Se pensiamo, tuttavia, che tutto questo sia successo lontano e che l’Italia non ne sia coinvolta, è doveroso ricordarci che proprio qui, nel nostro Paese, furono costruiti campi di concentramento i cui soli internati, inizialmente, erano proprio rom e sinti, come Berra (Ferrara), Prignano sulla Secchia (Modena), Torino di Sangro (Chieti), Chieti, Fontecchio negli Abruzzi.

Campi mai riconosciuti ufficialmente, a guerra finita, mai inseriti nei libri di storia, nonostante proprio lì furono internati e poi fuggirono rom e sinti che si unirono, quindi, alle file della Resistenza, come i Leoni di Breda Solini.

Non stupisce se si pensa che l’Italia non ha ancora riconosciuto ufficialmente nemmeno il Samudaripen stesso, né la minoranza romanì e neppure la lingua, il romanes. Non stupisce se si pensa alla violenza della discriminazione ormai istituzionalizzata presente nel Paese, uno dei più problematici in Europa a questo riguardo. Paradossale, se si pensa che l’Italia è anche uno dei Paesi in Europa dove rom, sinti e camminanti sono presenti in minor numero (circa lo 0.2% del totale della popolazione).
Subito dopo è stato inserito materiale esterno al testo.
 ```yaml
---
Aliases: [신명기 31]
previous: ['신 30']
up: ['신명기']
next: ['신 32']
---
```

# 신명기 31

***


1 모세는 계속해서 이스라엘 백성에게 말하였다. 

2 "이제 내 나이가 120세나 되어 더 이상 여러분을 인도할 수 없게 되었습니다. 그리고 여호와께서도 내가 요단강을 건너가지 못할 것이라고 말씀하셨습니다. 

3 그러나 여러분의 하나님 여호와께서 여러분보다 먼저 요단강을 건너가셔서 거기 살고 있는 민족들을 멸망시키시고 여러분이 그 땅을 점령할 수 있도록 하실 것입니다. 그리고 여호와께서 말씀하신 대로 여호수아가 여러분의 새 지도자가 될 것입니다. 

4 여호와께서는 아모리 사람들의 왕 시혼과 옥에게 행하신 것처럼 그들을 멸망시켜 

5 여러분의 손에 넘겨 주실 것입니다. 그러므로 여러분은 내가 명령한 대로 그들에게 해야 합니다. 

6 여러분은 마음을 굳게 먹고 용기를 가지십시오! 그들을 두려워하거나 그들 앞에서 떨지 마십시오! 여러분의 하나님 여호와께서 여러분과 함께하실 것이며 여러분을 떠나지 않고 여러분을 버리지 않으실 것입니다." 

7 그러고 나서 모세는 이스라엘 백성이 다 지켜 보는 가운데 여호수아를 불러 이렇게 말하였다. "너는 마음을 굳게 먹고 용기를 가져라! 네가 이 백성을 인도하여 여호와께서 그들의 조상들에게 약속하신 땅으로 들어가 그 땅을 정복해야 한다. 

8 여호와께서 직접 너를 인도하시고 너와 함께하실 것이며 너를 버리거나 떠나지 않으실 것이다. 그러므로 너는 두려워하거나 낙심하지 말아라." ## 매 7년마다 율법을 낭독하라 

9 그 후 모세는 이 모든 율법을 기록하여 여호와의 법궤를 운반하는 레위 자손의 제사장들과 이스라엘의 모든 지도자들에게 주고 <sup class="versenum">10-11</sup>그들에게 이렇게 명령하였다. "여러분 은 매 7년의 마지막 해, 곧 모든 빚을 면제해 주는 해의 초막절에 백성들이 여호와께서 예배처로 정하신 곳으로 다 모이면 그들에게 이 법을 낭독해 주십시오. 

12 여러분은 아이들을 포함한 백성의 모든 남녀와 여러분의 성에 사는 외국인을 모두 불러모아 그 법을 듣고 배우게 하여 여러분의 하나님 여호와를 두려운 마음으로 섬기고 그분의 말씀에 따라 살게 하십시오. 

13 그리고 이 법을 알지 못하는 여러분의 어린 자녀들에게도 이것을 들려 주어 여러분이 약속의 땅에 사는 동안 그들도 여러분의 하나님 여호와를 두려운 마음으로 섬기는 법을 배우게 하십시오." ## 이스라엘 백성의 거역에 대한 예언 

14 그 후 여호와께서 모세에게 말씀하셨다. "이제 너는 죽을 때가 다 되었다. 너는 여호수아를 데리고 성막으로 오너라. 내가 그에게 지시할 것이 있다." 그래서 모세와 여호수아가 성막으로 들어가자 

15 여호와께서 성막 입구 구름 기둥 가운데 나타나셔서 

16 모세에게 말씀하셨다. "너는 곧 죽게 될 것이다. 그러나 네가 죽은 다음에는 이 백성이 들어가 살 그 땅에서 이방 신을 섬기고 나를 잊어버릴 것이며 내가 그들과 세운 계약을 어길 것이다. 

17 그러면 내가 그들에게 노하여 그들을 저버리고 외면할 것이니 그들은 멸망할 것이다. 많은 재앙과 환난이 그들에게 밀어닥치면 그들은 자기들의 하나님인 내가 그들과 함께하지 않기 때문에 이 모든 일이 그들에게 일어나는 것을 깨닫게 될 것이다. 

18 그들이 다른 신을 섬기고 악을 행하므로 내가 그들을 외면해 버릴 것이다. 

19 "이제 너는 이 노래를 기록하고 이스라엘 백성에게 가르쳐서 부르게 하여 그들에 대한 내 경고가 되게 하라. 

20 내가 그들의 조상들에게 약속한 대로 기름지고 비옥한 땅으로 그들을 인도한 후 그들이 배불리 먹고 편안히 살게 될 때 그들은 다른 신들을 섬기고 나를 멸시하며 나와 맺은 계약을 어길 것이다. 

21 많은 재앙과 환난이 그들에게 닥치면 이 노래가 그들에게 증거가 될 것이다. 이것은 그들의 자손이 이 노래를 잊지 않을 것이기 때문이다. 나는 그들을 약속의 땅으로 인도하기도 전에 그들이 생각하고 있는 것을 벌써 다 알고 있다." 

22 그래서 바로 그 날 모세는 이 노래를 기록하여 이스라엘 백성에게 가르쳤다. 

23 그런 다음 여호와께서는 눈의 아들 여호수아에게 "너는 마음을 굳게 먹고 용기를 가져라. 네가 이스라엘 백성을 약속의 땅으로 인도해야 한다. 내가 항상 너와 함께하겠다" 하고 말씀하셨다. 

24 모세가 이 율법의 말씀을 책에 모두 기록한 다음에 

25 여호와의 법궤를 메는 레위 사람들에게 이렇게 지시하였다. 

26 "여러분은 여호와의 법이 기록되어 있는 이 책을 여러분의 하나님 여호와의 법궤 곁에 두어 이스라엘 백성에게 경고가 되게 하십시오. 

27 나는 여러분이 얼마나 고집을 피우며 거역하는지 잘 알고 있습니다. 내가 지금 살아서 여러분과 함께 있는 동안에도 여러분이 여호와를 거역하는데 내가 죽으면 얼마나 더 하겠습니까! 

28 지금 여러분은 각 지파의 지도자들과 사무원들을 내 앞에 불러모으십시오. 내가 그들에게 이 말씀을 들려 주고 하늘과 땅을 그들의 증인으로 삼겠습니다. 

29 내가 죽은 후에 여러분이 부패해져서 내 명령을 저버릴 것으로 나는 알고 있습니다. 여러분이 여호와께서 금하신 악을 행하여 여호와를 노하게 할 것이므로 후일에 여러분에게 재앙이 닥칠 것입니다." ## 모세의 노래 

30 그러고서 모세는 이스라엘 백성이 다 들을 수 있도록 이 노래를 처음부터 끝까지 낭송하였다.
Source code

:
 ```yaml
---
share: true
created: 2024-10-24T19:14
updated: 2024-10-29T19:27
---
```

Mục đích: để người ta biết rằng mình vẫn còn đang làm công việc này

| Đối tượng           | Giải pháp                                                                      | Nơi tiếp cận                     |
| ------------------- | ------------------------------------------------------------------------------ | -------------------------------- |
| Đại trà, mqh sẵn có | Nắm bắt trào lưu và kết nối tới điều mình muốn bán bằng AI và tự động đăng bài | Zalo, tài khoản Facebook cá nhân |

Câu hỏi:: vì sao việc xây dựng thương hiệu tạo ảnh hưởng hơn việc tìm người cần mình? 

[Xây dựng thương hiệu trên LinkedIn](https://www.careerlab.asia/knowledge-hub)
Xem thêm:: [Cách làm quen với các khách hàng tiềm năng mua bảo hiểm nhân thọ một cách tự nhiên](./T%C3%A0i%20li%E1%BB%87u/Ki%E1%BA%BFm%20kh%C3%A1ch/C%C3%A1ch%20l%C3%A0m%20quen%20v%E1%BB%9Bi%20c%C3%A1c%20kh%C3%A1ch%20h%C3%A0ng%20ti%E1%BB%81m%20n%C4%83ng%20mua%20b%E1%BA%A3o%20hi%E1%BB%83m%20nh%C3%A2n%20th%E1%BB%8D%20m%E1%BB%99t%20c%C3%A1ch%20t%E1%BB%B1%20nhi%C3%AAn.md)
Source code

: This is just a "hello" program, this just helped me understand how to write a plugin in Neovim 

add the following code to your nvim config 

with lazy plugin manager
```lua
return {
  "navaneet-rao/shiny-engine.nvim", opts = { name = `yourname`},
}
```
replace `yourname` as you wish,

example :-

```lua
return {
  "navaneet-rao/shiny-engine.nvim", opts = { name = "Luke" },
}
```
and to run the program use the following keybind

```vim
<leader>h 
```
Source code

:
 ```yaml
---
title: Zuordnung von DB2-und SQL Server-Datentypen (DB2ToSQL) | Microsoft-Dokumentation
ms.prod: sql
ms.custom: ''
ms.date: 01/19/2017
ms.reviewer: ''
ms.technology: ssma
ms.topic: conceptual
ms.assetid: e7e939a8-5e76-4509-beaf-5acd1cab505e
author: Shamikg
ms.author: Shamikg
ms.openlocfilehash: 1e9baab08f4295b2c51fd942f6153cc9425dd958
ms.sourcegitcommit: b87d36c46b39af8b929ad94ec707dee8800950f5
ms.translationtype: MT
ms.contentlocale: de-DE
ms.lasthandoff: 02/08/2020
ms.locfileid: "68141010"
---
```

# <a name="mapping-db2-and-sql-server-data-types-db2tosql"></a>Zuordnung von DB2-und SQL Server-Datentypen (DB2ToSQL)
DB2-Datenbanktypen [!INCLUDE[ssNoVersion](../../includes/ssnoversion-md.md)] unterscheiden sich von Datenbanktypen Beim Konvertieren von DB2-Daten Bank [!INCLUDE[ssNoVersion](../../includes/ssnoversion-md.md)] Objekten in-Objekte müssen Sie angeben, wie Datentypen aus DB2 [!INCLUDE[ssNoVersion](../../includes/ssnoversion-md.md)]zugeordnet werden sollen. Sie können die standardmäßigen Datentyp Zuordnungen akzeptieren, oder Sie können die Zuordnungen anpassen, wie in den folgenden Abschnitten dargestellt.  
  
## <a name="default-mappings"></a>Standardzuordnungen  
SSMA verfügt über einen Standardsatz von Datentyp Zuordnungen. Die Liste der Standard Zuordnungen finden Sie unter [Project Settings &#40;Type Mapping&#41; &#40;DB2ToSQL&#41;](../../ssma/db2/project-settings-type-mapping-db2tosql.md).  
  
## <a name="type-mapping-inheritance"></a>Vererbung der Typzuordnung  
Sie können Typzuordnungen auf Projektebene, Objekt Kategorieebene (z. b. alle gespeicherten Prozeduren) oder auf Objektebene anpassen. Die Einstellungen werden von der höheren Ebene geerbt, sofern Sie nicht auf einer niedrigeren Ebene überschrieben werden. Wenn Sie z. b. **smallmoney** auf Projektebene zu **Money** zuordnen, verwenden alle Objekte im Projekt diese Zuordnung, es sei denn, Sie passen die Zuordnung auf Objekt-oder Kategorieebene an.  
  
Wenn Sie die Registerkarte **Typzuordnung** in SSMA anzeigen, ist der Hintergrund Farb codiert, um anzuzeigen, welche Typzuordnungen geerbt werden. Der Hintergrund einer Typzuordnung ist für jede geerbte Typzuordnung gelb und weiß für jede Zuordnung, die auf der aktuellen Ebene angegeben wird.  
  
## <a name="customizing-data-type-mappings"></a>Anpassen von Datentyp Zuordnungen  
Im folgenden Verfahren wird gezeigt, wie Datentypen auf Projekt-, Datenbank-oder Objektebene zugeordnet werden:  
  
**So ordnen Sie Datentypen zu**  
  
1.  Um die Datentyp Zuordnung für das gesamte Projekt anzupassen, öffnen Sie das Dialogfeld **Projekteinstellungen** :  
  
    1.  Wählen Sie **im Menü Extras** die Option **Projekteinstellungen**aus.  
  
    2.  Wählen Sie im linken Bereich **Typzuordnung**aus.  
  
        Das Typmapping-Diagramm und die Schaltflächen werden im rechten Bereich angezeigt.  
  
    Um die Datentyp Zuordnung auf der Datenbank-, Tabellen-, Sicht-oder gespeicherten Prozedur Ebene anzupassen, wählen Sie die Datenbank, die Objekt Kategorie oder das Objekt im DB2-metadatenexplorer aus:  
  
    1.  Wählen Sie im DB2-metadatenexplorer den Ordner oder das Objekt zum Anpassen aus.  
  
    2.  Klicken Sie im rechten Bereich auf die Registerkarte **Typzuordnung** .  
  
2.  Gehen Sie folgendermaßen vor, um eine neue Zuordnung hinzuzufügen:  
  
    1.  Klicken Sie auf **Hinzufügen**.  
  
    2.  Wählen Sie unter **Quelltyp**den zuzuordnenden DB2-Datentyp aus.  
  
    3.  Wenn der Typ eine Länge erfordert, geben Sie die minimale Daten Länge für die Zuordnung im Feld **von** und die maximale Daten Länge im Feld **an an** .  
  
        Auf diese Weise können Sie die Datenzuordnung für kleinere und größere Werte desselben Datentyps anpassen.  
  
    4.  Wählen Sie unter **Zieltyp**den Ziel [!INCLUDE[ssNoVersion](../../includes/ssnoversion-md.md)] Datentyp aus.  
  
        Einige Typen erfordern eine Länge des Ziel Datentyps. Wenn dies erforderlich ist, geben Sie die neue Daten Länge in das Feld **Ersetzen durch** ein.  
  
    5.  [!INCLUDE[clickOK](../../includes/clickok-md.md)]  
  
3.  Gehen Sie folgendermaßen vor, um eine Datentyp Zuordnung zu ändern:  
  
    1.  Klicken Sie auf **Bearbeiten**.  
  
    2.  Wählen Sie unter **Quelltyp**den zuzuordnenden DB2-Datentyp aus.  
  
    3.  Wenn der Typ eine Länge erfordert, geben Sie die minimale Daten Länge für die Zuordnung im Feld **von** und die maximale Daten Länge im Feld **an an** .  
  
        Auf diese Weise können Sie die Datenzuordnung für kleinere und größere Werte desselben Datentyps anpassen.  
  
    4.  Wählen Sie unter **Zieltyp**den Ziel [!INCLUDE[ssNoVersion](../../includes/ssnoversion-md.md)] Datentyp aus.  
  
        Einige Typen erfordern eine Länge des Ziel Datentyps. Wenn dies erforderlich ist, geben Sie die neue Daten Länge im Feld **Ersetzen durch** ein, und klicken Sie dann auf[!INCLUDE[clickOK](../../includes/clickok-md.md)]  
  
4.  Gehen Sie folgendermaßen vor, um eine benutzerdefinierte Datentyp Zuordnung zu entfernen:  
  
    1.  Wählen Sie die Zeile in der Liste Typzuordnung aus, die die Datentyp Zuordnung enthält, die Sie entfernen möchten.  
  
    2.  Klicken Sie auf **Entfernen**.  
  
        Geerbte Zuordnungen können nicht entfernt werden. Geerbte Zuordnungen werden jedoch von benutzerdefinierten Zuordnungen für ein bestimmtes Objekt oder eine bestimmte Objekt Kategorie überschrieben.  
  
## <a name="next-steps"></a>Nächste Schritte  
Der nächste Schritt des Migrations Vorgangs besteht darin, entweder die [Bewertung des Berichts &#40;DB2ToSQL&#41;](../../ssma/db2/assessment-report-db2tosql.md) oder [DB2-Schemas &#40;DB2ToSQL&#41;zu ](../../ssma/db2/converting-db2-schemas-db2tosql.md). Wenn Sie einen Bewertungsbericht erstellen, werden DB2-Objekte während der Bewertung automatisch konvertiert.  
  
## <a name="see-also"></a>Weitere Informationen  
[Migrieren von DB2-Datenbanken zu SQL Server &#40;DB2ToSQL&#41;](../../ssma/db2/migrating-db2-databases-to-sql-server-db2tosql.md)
Proprio negli ultimi mesi, anche riguardo a questo, è nata la campagna social del movimento Kethane, #FORUSITCONTINUES, “per noi continua”, perché per noi il genocidio continua ancora oggi.

Ci auguriamo, come diceva Stojka, che da questi fiori nasca il cambiamento e che, presto, non sia più concesso dimenticare.